The attorney general is evaluating what happens next. Said spokesman Aaron Sadler:
We respect the Supreme Court’s decision in this matter, and we anticipate moving forward with state court proceedings consistent with the Court’s opinion.
Little Rock attorney Jeff Rosenzweig was already working with the Arkansas ACLU on new sentences for 13 people sentenced to life as juveniles in Arkansas for non-capital cases. They were entitled to consideration because of an earlier Supreme Court decision barring life sentences for charges less than murder. The 57 serving life for capital crimes will now be added to the list, for a total of 70, who'll have to be resentenced. What's somewhat uncertain, Rosenzweig said, is whether all those convicted in the capital cases can be reduced to a term of the maximum years possible under the crime or whether each will require a new sentencing trial. One of those on the list convicted of murder has been in prison since 1974 for a crime when he was 17.
Here's the list of 13 people serving life sentences for non-capital crimes committed as juveniles.
Bryan Stevenson of Montgomery, Ala., attorney for the Equal Justice Initiative that took the case to the Supreme Court, said, however, he believes a full sentencing proceeding — taking into account all mitigating circumstances — will be constitutionally required in all the cases.
The court majority said in the case of Jackson and an Alabama defendant:
The two 14-year-old offenders in these cases were convicted of murder and sentenced to life imprisonment without the possibility of parole.

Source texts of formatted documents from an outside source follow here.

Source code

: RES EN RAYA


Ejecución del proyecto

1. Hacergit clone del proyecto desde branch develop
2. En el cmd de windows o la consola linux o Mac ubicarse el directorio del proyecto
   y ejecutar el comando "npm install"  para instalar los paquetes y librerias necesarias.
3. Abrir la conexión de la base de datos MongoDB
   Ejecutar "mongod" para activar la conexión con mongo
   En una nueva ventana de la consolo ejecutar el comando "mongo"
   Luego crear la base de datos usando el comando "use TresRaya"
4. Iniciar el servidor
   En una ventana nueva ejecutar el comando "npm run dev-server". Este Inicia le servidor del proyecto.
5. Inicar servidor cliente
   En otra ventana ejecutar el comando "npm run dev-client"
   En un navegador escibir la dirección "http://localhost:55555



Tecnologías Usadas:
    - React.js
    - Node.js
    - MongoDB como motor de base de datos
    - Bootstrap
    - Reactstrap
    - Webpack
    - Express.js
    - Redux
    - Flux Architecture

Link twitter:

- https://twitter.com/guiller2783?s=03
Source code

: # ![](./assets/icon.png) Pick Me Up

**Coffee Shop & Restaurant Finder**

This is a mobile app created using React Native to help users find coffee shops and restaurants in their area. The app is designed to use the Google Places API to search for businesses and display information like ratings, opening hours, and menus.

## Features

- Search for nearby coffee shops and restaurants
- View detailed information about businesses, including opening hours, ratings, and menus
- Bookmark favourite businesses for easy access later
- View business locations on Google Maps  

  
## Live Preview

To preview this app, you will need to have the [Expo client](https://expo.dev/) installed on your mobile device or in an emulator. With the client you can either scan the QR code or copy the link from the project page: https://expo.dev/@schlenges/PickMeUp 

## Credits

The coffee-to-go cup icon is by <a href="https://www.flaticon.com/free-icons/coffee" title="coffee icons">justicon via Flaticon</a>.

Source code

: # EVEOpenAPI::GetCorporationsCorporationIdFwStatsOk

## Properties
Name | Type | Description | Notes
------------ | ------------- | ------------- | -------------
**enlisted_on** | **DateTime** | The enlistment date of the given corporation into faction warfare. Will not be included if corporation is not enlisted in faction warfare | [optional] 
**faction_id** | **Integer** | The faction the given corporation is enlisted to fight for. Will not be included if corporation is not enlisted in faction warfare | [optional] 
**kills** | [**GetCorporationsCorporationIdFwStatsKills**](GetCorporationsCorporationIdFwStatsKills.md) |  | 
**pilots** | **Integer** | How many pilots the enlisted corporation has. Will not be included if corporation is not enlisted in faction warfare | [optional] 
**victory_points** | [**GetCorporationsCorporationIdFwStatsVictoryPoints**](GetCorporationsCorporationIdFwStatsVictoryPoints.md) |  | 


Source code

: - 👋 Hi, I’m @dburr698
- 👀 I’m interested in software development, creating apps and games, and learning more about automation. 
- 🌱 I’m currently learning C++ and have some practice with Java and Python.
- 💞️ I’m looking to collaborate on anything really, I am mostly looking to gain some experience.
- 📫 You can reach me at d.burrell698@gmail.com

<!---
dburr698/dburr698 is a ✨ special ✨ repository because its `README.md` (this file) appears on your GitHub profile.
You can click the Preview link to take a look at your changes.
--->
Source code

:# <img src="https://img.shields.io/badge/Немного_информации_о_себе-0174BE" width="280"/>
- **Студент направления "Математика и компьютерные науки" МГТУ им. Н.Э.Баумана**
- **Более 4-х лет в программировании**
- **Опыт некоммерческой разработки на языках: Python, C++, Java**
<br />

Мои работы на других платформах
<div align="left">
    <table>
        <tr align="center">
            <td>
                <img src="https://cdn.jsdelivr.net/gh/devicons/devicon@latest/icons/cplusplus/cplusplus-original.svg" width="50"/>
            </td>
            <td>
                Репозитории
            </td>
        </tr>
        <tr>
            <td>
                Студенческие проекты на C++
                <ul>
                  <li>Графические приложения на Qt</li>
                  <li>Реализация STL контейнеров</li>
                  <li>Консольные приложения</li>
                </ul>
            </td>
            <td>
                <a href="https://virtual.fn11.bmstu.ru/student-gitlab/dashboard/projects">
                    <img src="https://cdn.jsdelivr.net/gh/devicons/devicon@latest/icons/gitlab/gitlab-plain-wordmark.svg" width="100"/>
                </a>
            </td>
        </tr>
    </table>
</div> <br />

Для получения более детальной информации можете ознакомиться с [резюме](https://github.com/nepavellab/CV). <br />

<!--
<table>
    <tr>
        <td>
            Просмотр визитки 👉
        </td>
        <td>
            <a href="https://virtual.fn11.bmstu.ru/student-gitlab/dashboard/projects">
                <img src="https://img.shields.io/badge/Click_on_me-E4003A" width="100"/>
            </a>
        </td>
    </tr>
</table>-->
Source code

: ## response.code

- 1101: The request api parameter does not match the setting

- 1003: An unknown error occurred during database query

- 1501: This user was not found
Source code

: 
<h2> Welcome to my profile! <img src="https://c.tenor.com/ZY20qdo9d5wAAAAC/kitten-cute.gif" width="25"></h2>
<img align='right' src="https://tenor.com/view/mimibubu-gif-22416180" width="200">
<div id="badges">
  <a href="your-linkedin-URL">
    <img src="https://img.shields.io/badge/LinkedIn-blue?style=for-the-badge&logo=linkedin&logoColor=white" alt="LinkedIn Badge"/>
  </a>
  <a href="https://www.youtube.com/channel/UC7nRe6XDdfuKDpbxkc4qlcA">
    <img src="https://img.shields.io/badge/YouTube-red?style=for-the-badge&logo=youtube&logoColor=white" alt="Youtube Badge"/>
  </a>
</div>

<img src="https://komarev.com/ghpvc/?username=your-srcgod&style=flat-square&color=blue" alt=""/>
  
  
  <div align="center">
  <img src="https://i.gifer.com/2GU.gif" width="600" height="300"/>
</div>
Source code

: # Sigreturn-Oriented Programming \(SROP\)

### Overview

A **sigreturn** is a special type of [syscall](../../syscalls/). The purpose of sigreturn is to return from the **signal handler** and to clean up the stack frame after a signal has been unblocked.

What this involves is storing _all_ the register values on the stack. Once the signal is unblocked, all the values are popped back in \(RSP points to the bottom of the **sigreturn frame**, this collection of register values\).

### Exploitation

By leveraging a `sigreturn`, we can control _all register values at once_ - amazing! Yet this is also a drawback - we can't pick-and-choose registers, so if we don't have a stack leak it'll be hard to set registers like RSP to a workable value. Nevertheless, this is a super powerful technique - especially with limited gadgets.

In neither case did the sentencing authority have any discretion to impose a different punishment. State law mandated that each juvenile die in prison even if a judge or jury would have thought that his youth and its attendant characteristics, along with the nature of his crime, made a lesser sentence (for example, life with the possibility of parole) more appropriate. Such a scheme prevents those meting out punishment from considering a juvenile’s “lessened culpability” and greater “capacity for change,” and runs afoul of our cases’ requirement of individualized sentencing for defendants facing the most serious penalties. We therefore hold that mandatory life without parole for those under the age of 18 at the time of their crimes violates the Eighth Amendment’s prohibition on “cruel and unusual punishments.”
The brief for Jackson notes that he was not the triggerman and his youth couldn't be considered in sentencing.
Arkansas Advocates for Children and Families applauded the ruling but said the state should move to end life sentences for juveniles in all cases.
Today’s ruling by the Supreme Court confirms what the court has stated in previous decisions. Youth do not have adult levels of judgment, impulse control, or ability to assess risks. This means youth are not as responsible for their conduct and may not be punished as severely as adults. Compared to adults, youth who do commit crimes are also more likely to reform their behavior and have a better chance at rehabilitation. The Supreme Court has already stated that “From a moral standpoint it would be misguided to equate the failings of a minor with those of an adult, for a greater possibility exists that a minor’s character deficiencies will be reformed.”
Our youth deserve meaningful and periodic reviews of their sentences, to ensure that those who can prove they have been reformed are given an opportunity to re-enter society as contributing citizens. One thing they don’t deserve – and the court reaffirmed this today – is a statute that requires mandatory sentencing of life without parole for certain crimes.